(Input for this task Opens)

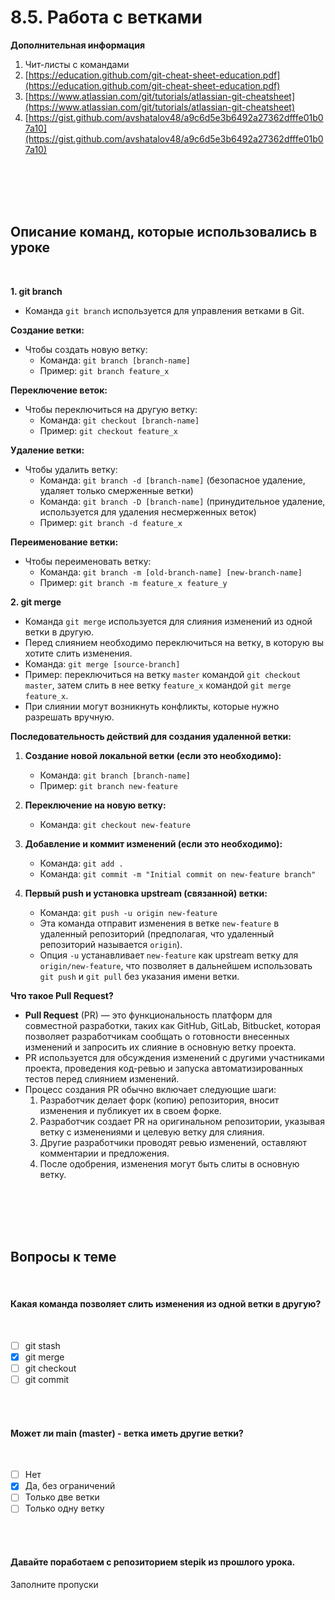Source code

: # 8.5. Работа с ветками

**Дополнительная информация**

1. Чит-листы с командами 
2. [https://education.github.com/git-cheat-sheet-education.pdf](https://education.github.com/git-cheat-sheet-education.pdf)
3. [https://www.atlassian.com/git/tutorials/atlassian-git-cheatsheet](https://www.atlassian.com/git/tutorials/atlassian-git-cheatsheet)
4. [https://gist.github.com/avshatalov48/a9c6d5e3b6492a27362dfffe01b07a10](https://gist.github.com/avshatalov48/a9c6d5e3b6492a27362dfffe01b07a10)
<br>
<br>
<br>
<br>

## **Описание команд, которые использовались в уроке**
<br>

**1. git branch**

- Команда `git branch` используется для управления ветками в Git.

**Создание ветки:**

- Чтобы создать новую ветку:
    - Команда: `git branch [branch-name]`
    - Пример: `git branch feature_x`

**Переключение веток:**

- Чтобы переключиться на другую ветку:
    - Команда: `git checkout [branch-name]`
    - Пример: `git checkout feature_x`

**Удаление ветки:**

- Чтобы удалить ветку:
    - Команда: `git branch -d [branch-name]` (безопасное удаление, удаляет только смерженные ветки)
    - Команда: `git branch -D [branch-name]` (принудительное удаление, используется для удаления несмерженных веток)
    - Пример: `git branch -d feature_x`

**Переименование ветки:**

- Чтобы переименовать ветку:
    - Команда: `git branch -m [old-branch-name] [new-branch-name]`
    - Пример: `git branch -m feature_x feature_y`

**2. git merge**

- Команда `git merge` используется для слияния изменений из одной ветки в другую.
- Перед слиянием необходимо переключиться на ветку, в которую вы хотите слить изменения.
- Команда: `git merge [source-branch]`
- Пример: переключиться на ветку `master` командой `git checkout master`, затем слить в нее ветку `feature_x` командой `git merge feature_x`.
- При слиянии могут возникнуть конфликты, которые нужно разрешать вручную.

**Последовательность действий для создания удаленной ветки:**

1. **Создание новой локальной ветки (если это необходимо):**
    
    - Команда: `git branch [branch-name]`
    - Пример: `git branch new-feature`
2. **Переключение на новую ветку:**
    
    - Команда: `git checkout new-feature`
3. **Добавление и коммит изменений (если это необходимо):**
    
    - Команда: `git add .`
    - Команда: `git commit -m "Initial commit on new-feature branch"`
4. **Первый push и установка upstream (связанной) ветки:**
    
    - Команда: `git push -u origin new-feature`
    - Эта команда отправит изменения в ветке `new-feature` в удаленный репозиторий (предполагая, что удаленный репозиторий называется `origin`).
    - Опция `-u` устанавливает `new-feature` как upstream ветку для `origin/new-feature`, что позволяет в дальнейшем использовать `git push` и `git pull` без указания имени ветки.

**Что такое Pull Request?**

- **Pull Request** (PR) — это функциональность платформ для совместной разработки, таких как GitHub, GitLab, Bitbucket, которая позволяет разработчикам сообщать о готовности внесенных изменений и запросить их слияние в основную ветку проекта.
- PR используется для обсуждения изменений с другими участниками проекта, проведения код-ревью и запуска автоматизированных тестов перед слиянием изменений.
- Процесс создания PR обычно включает следующие шаги:
    1. Разработчик делает форк (копию) репозитория, вносит изменения и публикует их в своем форке.
    2. Разработчик создает PR на оригинальном репозитории, указывая ветку с изменениями и целевую ветку для слияния.
    3. Другие разработчики проводят ревью изменений, оставляют комментарии и предложения.
    4. После одобрения, изменения могут быть слиты в основную ветку.
<br>
<br>
<br>
<br>

<a id='task1'></a>
## Вопросы к теме
<br>

#### Какая команда позволяет слить изменения из одной ветки в другую?
<br>

 -  [ ] git stash
 -  [x] git merge
 -  [ ] git checkout
 -  [ ] git commit
<br>
<br>

#### Может ли main (master) - ветка иметь другие ветки?
<br>

 -  [ ] Нет
 -  [x] Да, без ограничений
 -  [ ] Только две ветки
 -  [ ] Только одну ветку
<br>
<br>

#### Давайте поработаем с репозиторием stepik из прошлого урока.

Заполните пропуски
<br>

<image src="/img/8.5. pic1.png" alt="">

(Input for this task Closes)

Omitting all images, retype each line of the records precisely.

Source code

: # 8.5. Работа с ветками

**Дополнительная информация**

1. Чит-листы с командами 
2. [https://education.github.com/git-cheat-sheet-education.pdf](https://education.github.com/git-cheat-sheet-education.pdf)
3. [https://www.atlassian.com/git/tutorials/atlassian-git-cheatsheet](https://www.atlassian.com/git/tutorials/atlassian-git-cheatsheet)
4. [https://gist.github.com/avshatalov48/a9c6d5e3b6492a27362dfffe01b07a10](https://gist.github.com/avshatalov48/a9c6d5e3b6492a27362dfffe01b07a10)
<br>
<br>
<br>
<br>

## **Описание команд, которые использовались в уроке**
<br>

**1. git branch**

- Команда `git branch` используется для управления ветками в Git.

**Создание ветки:**

- Чтобы создать новую ветку:
    - Команда: `git branch [branch-name]`
    - Пример: `git branch feature_x`

**Переключение веток:**

- Чтобы переключиться на другую ветку:
    - Команда: `git checkout [branch-name]`
    - Пример: `git checkout feature_x`

**Удаление ветки:**

- Чтобы удалить ветку:
    - Команда: `git branch -d [branch-name]` (безопасное удаление, удаляет только смерженные ветки)
    - Команда: `git branch -D [branch-name]` (принудительное удаление, используется для удаления несмерженных веток)
    - Пример: `git branch -d feature_x`

**Переименование ветки:**

- Чтобы переименовать ветку:
    - Команда: `git branch -m [old-branch-name] [new-branch-name]`
    - Пример: `git branch -m feature_x feature_y`

**2. git merge**

- Команда `git merge` используется для слияния изменений из одной ветки в другую.
- Перед слиянием необходимо переключиться на ветку, в которую вы хотите слить изменения.
- Команда: `git merge [source-branch]`
- Пример: переключиться на ветку `master` командой `git checkout master`, затем слить в нее ветку `feature_x` командой `git merge feature_x`.
- При слиянии могут возникнуть конфликты, которые нужно разрешать вручную.

**Последовательность действий для создания удаленной ветки:**

1. **Создание новой локальной ветки (если это необходимо):**
    
    - Команда: `git branch [branch-name]`
    - Пример: `git branch new-feature`
2. **Переключение на новую ветку:**
    
    - Команда: `git checkout new-feature`
3. **Добавление и коммит изменений (если это необходимо):**
    
    - Команда: `git add .`
    - Команда: `git commit -m "Initial commit on new-feature branch"`
4. **Первый push и установка upstream (связанной) ветки:**
    
    - Команда: `git push -u origin new-feature`
    - Эта команда отправит изменения в ветке `new-feature` в удаленный репозиторий (предполагая, что удаленный репозиторий называется `origin`).
    - Опция `-u` устанавливает `new-feature` как upstream ветку для `origin/new-feature`, что позволяет в дальнейшем использовать `git push` и `git pull` без указания имени ветки.

**Что такое Pull Request?**

- **Pull Request** (PR) — это функциональность платформ для совместной разработки, таких как GitHub, GitLab, Bitbucket, которая позволяет разработчикам сообщать о готовности внесенных изменений и запросить их слияние в основную ветку проекта.
- PR используется для обсуждения изменений с другими участниками проекта, проведения код-ревью и запуска автоматизированных тестов перед слиянием изменений.
- Процесс создания PR обычно включает следующие шаги:
    1. Разработчик делает форк (копию) репозитория, вносит изменения и публикует их в своем форке.
    2. Разработчик создает PR на оригинальном репозитории, указывая ветку с изменениями и целевую ветку для слияния.
    3. Другие разработчики проводят ревью изменений, оставляют комментарии и предложения.
    4. После одобрения, изменения могут быть слиты в основную ветку.
<br>
<br>
<br>
<br>

<a id='task1'></a>
## Вопросы к теме
<br>

#### Какая команда позволяет слить изменения из одной ветки в другую?
<br>

 -  [ ] git stash
 -  [x] git merge
 -  [ ] git checkout
 -  [ ] git commit
<br>
<br>

#### Может ли main (master) - ветка иметь другие ветки?
<br>

 -  [ ] Нет
 -  [x] Да, без ограничений
 -  [ ] Только две ветки
 -  [ ] Только одну ветку
<br>
<br>

#### Давайте поработаем с репозиторием stepik из прошлого урока.

Заполните пропуски
<br>

<image src="/img/8.5. pic1.png" alt="">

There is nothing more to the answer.